I recently plowed through the Bantam edition of The Tell-Tale Heart and Other Writings. I have to say that I absolutely do not get it. I understand that Poe was a pioneer of the American short story. I also get that he is credited with the invention of the detective story. But I don’t think he’s all that great.
As far as the detective stories are concerned – Murders in the Rue Morgue, The Purloined Letter, etc. – I found the smug, self-satisfied tone of narration to be a little hard to swallow. Sure, Monsieur Dupin must be some kind of analytical genius or something, but he also seems to enjoy his superiority to a nauseating extent. And the bit with the monkey was neat, but I would have been a good deal more impressed if he had chosen a less improbably exotic solution to the problem.
I will say one thing in his favor, regarding some nine out of ten of his stories. Poe has a fascinating aptitude for disposing of corpses into various portions of gothic architecture. I’ve gotta hand it to him – he really pushed that point. Dead people in the walls, in the chimneys, in the floor, and even live people, too! What a lark! The obsessive repetition of the premature interment theme really struck me, too – as a bit monotonous.
The collection finished out with his poetry. I can’t critique poetry – I generally dislike it on the whole. This is a personal problem. I figure that we’ve got the whole spectrum of the English language at our fingertips, so I can’t understand why anyone feel the need to force it to stumble and stutter through some preordained iambic obstacle course?

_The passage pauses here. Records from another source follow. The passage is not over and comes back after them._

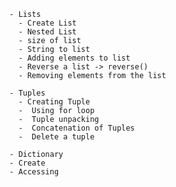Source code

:       - Lists
        - Create List
        - Nested List
        - size of list
        - String to list
        - Adding elements to list
        - Reverse a list -> reverse()
        - Removing elements from the list

      - Tuples
        - Creating Tuple
        -  Using for loop
        -  Tuple unpacking
        -  Concatenation of Tuples
        -  Delete a tuple

      - Dictionary
      - Create
      - Accessing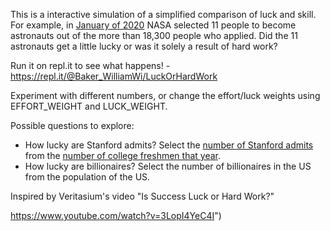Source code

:This is a interactive simulation of a simplified comparison of luck and skill. For example, in [January of 2020](https://www.nasa.gov/press-release/nasa-s-newest-astronauts-ready-for-space-station-moon-and-mars-missions) NASA selected 11 people to become astronauts out of the more than 18,300 people who applied. Did the 11 astronauts get a little lucky or was it solely a result of hard work?

Run it on repl.it to see what happens! - https://repl.it/@Baker_WilliamWi/LuckOrHardWork

Experiment with different numbers, or change the effort/luck weights using EFFORT_WEIGHT and LUCK_WEIGHT. 

Possible questions to explore:
 * How lucky are Stanford admits? Select the [number of Stanford admits](https://admission.stanford.edu/apply/selection/statistics.html) from the [number of college freshmen that year](https://nces.ed.gov/programs/digest/d18/tables/dt18_305.10.asp).
 * How lucky are billionaires? Select the number of billionaires in the US from the population of the US.

Inspired by Veritasium's video "Is Success Luck or Hard Work?"

https://www.youtube.com/watch?v=3LopI4YeC4I")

I’d much rather have a naturally well-turned phrase, un-crippled and free of the arbitrary restraints of rhyme and rhythm.
I did genuinely like the sea adventure stories. I think that his Narrative of Arthur Gordon Pym was the highlight of the collection. I don’t see why the literary world spends so much time goggling over the rest of his work. The Pym Narrative sits right up with Conrad, Verne and R.L. Stevensen, in my opinion.
So, good adventures, dead and soon-to-be-dead people everywhere, and a snotty amateur detective. I don’t doubt that it all could have worked out to my personal satisfaction if Poe would have shown a little more insight into human character, but he seemed to focus solely on isolated cases of paranoia and madness. It gave me the impression of a very limited, egocentric world-view. And even his discourses on the madness are incomplete – not much development, and no analysis. It just happens, and then ten pages later the story is over. I’m extremely skeptical about Poe’s lasting literary value. A morbid literary curiosity, and no more.